Currently implied vols in major equity indices are trading lower than historics in the 3 months. (thanks to @BrokenBanker for the Bloomberg screenshots) 

But this doesn't mean that the implieds are too low. It just means that people don't think we will have a blow up similar to August's any time soon. Historic volatility, by it's nature, lags. It's effectively an historic moving average. If it is announced that a currency is to be pegged in a week's time the historic would not reflect the fact that volatility will be 0 until the historic period expired, whilst the implied would probably fall, but not to zero as players would be betting on the chance the peg didn't happen or would blowup, whereas the actual volatility would be 0. 

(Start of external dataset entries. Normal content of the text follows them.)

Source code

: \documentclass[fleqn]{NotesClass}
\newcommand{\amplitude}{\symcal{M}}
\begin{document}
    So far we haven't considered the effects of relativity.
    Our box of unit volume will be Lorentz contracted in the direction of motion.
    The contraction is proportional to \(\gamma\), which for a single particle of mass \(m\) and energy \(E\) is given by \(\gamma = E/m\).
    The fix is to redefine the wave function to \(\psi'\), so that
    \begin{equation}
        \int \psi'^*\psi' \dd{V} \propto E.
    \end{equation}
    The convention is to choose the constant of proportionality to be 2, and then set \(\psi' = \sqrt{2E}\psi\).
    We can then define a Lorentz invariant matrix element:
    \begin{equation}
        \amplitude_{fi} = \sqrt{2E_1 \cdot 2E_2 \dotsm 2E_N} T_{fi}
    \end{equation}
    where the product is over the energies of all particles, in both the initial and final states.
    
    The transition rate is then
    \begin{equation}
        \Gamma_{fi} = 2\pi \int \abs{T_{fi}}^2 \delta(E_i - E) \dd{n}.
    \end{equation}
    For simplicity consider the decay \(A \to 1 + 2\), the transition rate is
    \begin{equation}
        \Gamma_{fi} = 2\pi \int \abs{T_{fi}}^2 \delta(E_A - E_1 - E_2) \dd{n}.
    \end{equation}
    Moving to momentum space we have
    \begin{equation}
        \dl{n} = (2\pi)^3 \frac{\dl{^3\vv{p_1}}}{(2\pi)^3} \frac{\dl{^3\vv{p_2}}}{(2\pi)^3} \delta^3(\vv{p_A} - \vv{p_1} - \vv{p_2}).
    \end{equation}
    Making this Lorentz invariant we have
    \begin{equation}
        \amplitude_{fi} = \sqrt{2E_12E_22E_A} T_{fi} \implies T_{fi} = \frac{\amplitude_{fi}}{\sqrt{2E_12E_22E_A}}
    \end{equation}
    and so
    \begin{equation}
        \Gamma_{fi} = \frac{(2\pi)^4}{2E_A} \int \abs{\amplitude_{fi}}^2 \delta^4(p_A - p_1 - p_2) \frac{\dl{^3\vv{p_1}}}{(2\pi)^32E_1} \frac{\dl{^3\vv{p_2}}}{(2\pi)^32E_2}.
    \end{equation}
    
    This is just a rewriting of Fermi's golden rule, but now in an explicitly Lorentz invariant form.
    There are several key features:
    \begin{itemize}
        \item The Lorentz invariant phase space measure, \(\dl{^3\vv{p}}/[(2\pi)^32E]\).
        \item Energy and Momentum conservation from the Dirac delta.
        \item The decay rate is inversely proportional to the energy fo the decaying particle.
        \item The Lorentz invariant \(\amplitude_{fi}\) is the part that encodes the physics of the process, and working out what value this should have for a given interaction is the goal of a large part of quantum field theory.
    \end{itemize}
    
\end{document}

My general point is that using volatility as an indicator is a minefield unless you know exactly what you are looking at. Implied volatility is partly volatility but mostly a huge chunk of estimated probability. Just look at volatility pricing in the USD/Saudi Real which has a volatility of near zero. As with CDS, volatility is crude tool for financial journalists to twist stories of woe from. 

We all like to yell and scream at high intraday volatility but the best way to defuse the panic is to apply moving averages. Below is the SPX with 2(green) 5( grey) and 10(red) day moving averages applied.

I know I should be using fibonacci numbers as they are apparently magical but looking at the nice normal 10 day (2 week) we can defuse the whole of September's moves back to 'remarkably dull'. I am predicting that falling actual volatility will undermine positions in implied volatility and with it a reverse pressure on the risk parity funds that have been so cited for vol following trades, to actually start buying back.

I am still not playing the 'it's all going to melt by the end of the week' theme even with the Fed in play.

Oil - There has been a renewed call fro analysts that $20 oil is on the way again with Goldman joining the fray. The last time this happened we saw the base (Shakespear's oil bear witch project). We also have another signal. The tabloids are calling for £1/litre petrol in the UK yet the oil chart doesn't exactly say 'dump' to me.

The majority of assumptions are based on the continuation of trends and that is why so many are wrong.

One last thing - There is a very good WSJ series on Tom Hayes and his case the third instalment of 5 being here - http://graphics.wsj.com/libor-unraveling-tom-hayes/3.  the march of the regulator continues and I continue to suggest that if the transparency on pricing demanded of financial institutions were applied to the rest of the retail sector then UK High Streets would, far from being rejuvenated, have to be refitted as jails.